Hubo un momento, a mediados y fines de los noventa, incluso inicios de los dos mil, en que hablar de la dictadura en las obras artísticas o, incluso, hablar de política en ellas, era más bien aburrido, en cierto sentido vulgar y, francamente, repetido. Era la generación de la Rock & Pop (canal, radio, revista) y de la Zona de Contacto, suplemento juvenil del Mercurio del que emergieron personajes como Alberto Fuguet, Iván Valenzuela, Rafael Gumucio, María José Viera Gallo y Pablo Illanes, la época de la música “alternativa” y del primer MTV, de Aylwin y luego de Frei, la de Nirvana, la generación del “no estar ni ahí con la política”, la generación del vergonzoso “Chino Ríos”; en una palabra, la “Generación X” o -más chilenamente- la generación de los gobiernos de la “Concerta”, la generación de los gobiernos “Decé”.

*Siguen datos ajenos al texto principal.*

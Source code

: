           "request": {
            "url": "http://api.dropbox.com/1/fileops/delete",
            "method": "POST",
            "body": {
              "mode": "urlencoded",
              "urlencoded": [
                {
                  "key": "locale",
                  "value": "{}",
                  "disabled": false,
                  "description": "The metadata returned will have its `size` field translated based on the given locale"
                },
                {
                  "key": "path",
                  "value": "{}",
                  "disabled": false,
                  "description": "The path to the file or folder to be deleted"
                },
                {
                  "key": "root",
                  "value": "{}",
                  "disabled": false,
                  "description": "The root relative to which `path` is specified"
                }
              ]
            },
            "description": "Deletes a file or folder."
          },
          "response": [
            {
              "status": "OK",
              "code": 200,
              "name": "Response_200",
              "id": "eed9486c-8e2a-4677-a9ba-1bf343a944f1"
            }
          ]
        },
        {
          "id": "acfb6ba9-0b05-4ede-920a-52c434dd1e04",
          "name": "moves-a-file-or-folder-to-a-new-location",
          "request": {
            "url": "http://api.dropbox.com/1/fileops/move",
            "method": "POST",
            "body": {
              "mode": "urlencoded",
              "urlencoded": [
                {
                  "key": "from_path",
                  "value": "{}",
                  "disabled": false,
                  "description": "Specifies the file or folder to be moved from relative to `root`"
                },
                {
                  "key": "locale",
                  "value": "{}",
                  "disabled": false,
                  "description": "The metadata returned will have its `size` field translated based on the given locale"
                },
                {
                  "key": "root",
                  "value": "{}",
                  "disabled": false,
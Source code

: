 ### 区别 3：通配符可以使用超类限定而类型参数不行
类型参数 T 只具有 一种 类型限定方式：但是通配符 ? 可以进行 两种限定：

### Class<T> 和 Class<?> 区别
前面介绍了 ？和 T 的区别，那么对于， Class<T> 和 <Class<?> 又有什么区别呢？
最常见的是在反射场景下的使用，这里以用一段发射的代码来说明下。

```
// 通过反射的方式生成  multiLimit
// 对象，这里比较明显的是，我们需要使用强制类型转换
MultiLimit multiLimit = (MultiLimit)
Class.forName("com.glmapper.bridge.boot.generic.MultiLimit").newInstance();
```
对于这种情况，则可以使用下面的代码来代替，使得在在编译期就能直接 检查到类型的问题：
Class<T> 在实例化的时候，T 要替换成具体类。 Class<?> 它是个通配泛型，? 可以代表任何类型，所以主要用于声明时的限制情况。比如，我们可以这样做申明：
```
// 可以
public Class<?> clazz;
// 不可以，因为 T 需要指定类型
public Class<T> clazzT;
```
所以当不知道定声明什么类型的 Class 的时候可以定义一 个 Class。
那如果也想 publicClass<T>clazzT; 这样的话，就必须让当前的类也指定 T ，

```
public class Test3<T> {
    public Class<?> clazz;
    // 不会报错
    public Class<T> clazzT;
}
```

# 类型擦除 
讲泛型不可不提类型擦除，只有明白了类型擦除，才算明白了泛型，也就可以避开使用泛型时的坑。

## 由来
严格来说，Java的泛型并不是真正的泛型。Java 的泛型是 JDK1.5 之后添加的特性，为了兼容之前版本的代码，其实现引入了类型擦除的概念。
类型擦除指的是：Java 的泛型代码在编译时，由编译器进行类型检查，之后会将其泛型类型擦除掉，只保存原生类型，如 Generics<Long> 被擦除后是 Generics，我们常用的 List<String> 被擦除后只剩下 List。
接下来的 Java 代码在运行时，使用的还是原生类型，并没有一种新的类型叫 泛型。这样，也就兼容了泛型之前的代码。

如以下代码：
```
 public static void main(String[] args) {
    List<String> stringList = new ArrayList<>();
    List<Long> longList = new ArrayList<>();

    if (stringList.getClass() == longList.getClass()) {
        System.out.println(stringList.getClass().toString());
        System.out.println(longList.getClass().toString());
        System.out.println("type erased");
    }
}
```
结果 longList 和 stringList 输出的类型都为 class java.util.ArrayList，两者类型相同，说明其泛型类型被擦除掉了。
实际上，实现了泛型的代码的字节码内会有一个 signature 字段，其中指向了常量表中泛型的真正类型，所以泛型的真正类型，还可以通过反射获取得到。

Yo soy de esa generación y no deja de llamar mi atención (tampoco tanto) que se intentara evadir el tema de la dictadura, porque después de todo, aunque a la cola, nosotros habíamos vivido (quién más, quién menos, todo depende de tu lugar en la pirámide económica social) esa dictadura.

Supongo que se trataba del clásico movimiento pendular en los procesos históricos, que ya observaran Marx y también Gramsci, en torno a la dialéctica de la historia, donde, llegado cierto momento, las contradicciones necesarias de un determinado contexto, movilizan a la superestructura cultural hacia un extremo que, eventualmente retorna a su origen y, en ese movimiento, se avanza en el largo recorrido de la materialidad cultural de la civilización.

Precisamente por eso, resulta tan interesante el gesto de Gonzalo Justiniano en la película “Cabros de mierda”, un gesto que retribuye a la memoria un carácter testimonial, comprometido y, sobre todo, porque supone una lectura simbólica del país que tenemos hoy y no solamente del Chile del pasado, como alguna lectura equivocada (o tendenciosa, todo hay que decirlo), podría suponer.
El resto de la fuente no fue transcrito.